Rumors of a massacre had spread after the military decided to cut all outside connections to Jenin during the fighting, prompting Bakri to enter the city with a film crew to interview residents. The rumours, which were widely circulated internationally and reported prominently, were unfounded.
Shortly after its release in 2002, five IDF reservists sued Bakri for defamation, arguing that the film portrayed them as war criminals.
After a protracted legal battle, the Supreme Court dismissed the reservists’ case in 2011. The judges found that although the documentary was “indeed full of things that were not true” and defamed the IDF, the plaintiffs were not specifically named in the film and therefore could not claim that they were personally defamed.
However, in the most recent case, Magnagi appeared in the documentation and as a result had legal basis for a defamation lawsuit.
In the relevant part of the documentary, an elderly Palestinian describes how troops threatened his life. The film then cuts to footage of three IDF soldiers walking alongside a jeep – including Magnagi, according to the suit – as the older man says: “[The soldier] told me, ‘You either shut up or I’ll kill you.'”
Magnagi argued in his lawsuit against Bakri that his “reputation has been damaged, his honor destroyed and his identity as a moral and ethical soldier damaged”.
In his lawsuit, Magnagi noted that he would donate most of the money to veterans of Operation 2002 Jenin and the families of killed soldiers.
Immediately upon its release, the 53-minute film drew harsh criticism for what many — including the Supreme Court — saw as egregious violations of documentary and journalistic ethics.

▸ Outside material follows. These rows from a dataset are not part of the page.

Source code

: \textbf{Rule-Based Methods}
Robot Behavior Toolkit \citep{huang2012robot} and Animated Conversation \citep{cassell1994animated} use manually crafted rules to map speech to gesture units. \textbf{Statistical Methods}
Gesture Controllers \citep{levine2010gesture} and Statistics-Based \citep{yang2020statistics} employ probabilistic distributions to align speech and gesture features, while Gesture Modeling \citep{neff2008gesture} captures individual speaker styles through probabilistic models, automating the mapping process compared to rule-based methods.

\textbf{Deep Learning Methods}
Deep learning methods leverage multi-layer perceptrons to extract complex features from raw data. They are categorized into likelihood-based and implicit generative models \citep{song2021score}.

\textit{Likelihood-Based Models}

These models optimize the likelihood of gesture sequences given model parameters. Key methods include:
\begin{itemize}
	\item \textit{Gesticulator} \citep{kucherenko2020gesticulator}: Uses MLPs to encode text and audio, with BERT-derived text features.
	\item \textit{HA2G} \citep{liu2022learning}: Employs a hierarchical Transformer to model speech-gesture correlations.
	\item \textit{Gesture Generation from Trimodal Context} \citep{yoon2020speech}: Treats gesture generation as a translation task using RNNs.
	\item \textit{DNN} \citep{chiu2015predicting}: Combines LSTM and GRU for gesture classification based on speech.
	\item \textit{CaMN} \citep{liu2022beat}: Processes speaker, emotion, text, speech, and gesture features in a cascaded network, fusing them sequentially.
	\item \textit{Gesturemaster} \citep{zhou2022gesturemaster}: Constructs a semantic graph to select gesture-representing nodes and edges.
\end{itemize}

In particular, Bakri was found to have used misleading cuts in the film to suggest intentional civilian deaths that never happened, particularly in a scene where an armored personnel carrier – incorrectly referred to as a tank in the film – appears as if it was rolled over several Palestinian prisoners who were lying on the ground, but did not do so, as the warden later admitted in court.

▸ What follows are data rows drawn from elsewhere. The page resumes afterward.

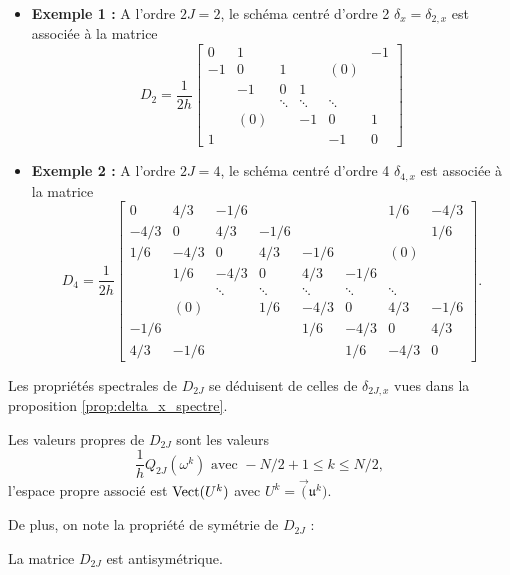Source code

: \begin{itemize}
\item \textbf{Exemple 1 :} A l'ordre $2J=2$,  le schéma centré d'ordre 2 $\delta_x = \delta_{2,x}$ est associée à la matrice
\begin{equation}
D_2 = \dfrac{1}{2h}
\begin{bmatrix}
0 & 1 &   &   &   & -1 \\ 
-1 & 0 & 1 &   & (0) &   \\ 
  & -1 & 0 & 1 &   &   \\ 
  &   & \ddots & \ddots & \ddots &   \\ 
  & (0) &   & -1 & 0 & 1 \\ 
1 &   &   &   & -1 & 0
\end{bmatrix} 
\end{equation}

\item \textbf{Exemple 2 :} A l'ordre $2J=4$,  le schéma centré d'ordre 4 $\delta_{4,x}$ est associée à la matrice
\begin{equation}
D_4 = \dfrac{1}{2h}
\begin{bmatrix}
0 & 4/3 & -1/6 &   &   &   & 1/6 & -4/3 \\ 
-4/3 & 0 & 4/3 & -1/6 &   &   &   & 1/6 \\ 
1/6 & -4/3 & 0 & 4/3 & -1/6 &  & (0) &   \\ 
  & 1/6 & -4/3 & 0 & 4/3 & -1/6 &   &   \\ 
  &   & \ddots & \ddots & \ddots & \ddots & \ddots &   \\ 
  &  (0)& & 1/6 & -4/3 & 0 & 4/3 & -1/6 \\ 
-1/6 &   &   &   & 1/6 & -4/3 & 0 & 4/3 \\ 
4/3 & -1/6 &   &   &   & 1/6 & -4/3 & 0
\end{bmatrix}.
\end{equation}
\end{itemize}

Les propriétés spectrales de $D_{2J}$ se déduisent de celles de $\delta_{2J,x}$ vues dans la proposition \ref{prop:delta_x_spectre}.
\begin{proposition}
Les valeurs propres de $D_{2J}$ sont les valeurs 
\begin{equation}
\dfrac{1}{h}Q_{2J}(\omega^k) \text{ avec }-N/2 +1 \leq k \leq N/2,
\end{equation}
l'espace propre associé est $\text{Vect} (U^k)$ avec $U^k = \vec (\mathfrak{u}^k)$.
\end{proposition}
De plus, on note la propriété de symétrie de $D_{2J}$ :
\begin{proposition}
La matrice $D_{2J}$ est antisymétrique.
\end{proposition}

The filmmaker also mistranslated the subtitles into Arabic to include words like “genocide” and “massacre” that were never actually said in interviews. Also, no Israeli officials were interviewed for the film to present an opposing point of view.

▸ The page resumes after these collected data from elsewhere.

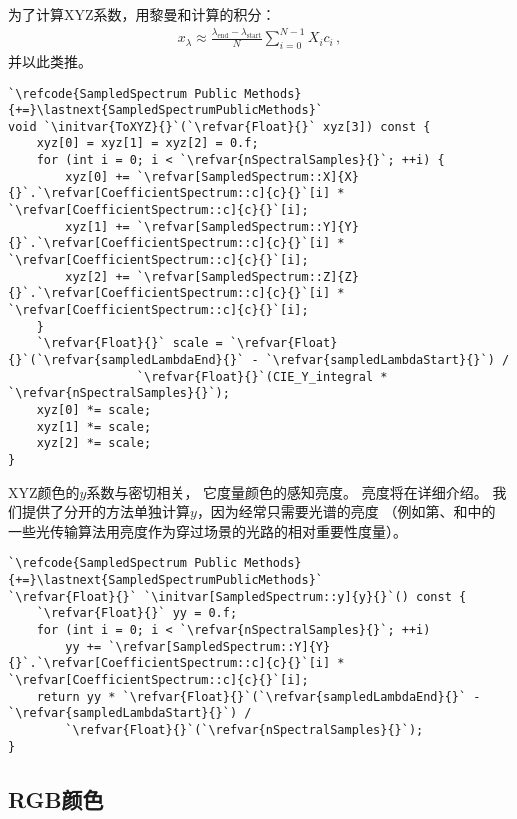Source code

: 为了计算XYZ系数，用黎曼和计算的积分：
\begin{align*}
    x_{\lambda}\approx\frac{\lambda_{\text{end}}-\lambda_{\text{start}}}{N}\sum\limits_{i=0}^{N-1}{X_ic_i}\, ,
\end{align*}
并以此类推。
\begin{lstlisting}
`\refcode{SampledSpectrum Public Methods}{+=}\lastnext{SampledSpectrumPublicMethods}`
void `\initvar{ToXYZ}{}`(`\refvar{Float}{}` xyz[3]) const {
    xyz[0] = xyz[1] = xyz[2] = 0.f;
    for (int i = 0; i < `\refvar{nSpectralSamples}{}`; ++i) {
        xyz[0] += `\refvar[SampledSpectrum::X]{X}{}`.`\refvar[CoefficientSpectrum::c]{c}{}`[i] * `\refvar[CoefficientSpectrum::c]{c}{}`[i];
        xyz[1] += `\refvar[SampledSpectrum::Y]{Y}{}`.`\refvar[CoefficientSpectrum::c]{c}{}`[i] * `\refvar[CoefficientSpectrum::c]{c}{}`[i];
        xyz[2] += `\refvar[SampledSpectrum::Z]{Z}{}`.`\refvar[CoefficientSpectrum::c]{c}{}`[i] * `\refvar[CoefficientSpectrum::c]{c}{}`[i];
    }
    `\refvar{Float}{}` scale = `\refvar{Float}{}`(`\refvar{sampledLambdaEnd}{}` - `\refvar{sampledLambdaStart}{}`) /
                  `\refvar{Float}{}`(CIE_Y_integral * `\refvar{nSpectralSamples}{}`);
    xyz[0] *= scale;
    xyz[1] *= scale;
    xyz[2] *= scale;
}
\end{lstlisting}

XYZ颜色的$y$系数与密切相关，
它度量颜色的感知亮度。
亮度将在详细介绍。
我们提供了分开的方法单独计算$y$，因为经常只需要光谱的亮度
（例如第、和中的
一些光传输算法用亮度作为穿过场景的光路的相对重要性度量）。
\begin{lstlisting}
`\refcode{SampledSpectrum Public Methods}{+=}\lastnext{SampledSpectrumPublicMethods}`
`\refvar{Float}{}` `\initvar[SampledSpectrum::y]{y}{}`() const { 
    `\refvar{Float}{}` yy = 0.f;
    for (int i = 0; i < `\refvar{nSpectralSamples}{}`; ++i)
        yy += `\refvar[SampledSpectrum::Y]{Y}{}`.`\refvar[CoefficientSpectrum::c]{c}{}`[i] * `\refvar[CoefficientSpectrum::c]{c}{}`[i];
    return yy * `\refvar{Float}{}`(`\refvar{sampledLambdaEnd}{}` - `\refvar{sampledLambdaStart}{}`) /
        `\refvar{Float}{}`(`\refvar{nSpectralSamples}{}`);
}
\end{lstlisting}

\subsection{RGB颜色}\label{sub:RGB颜色}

Over the years, Barki’s attorney for the original Supreme Court case, Avigdor Feldman, has claimed that his client did not attempt to provide a factual account of the “Battle of Jenin,” merely showing the Palestinian narrative, regardless of its own Accuracy. In media interviews, the lawyer said this is shown by the fact that the documentary has no voiceover and consists only of interviews.
Judah Ari Gross contributed to this report.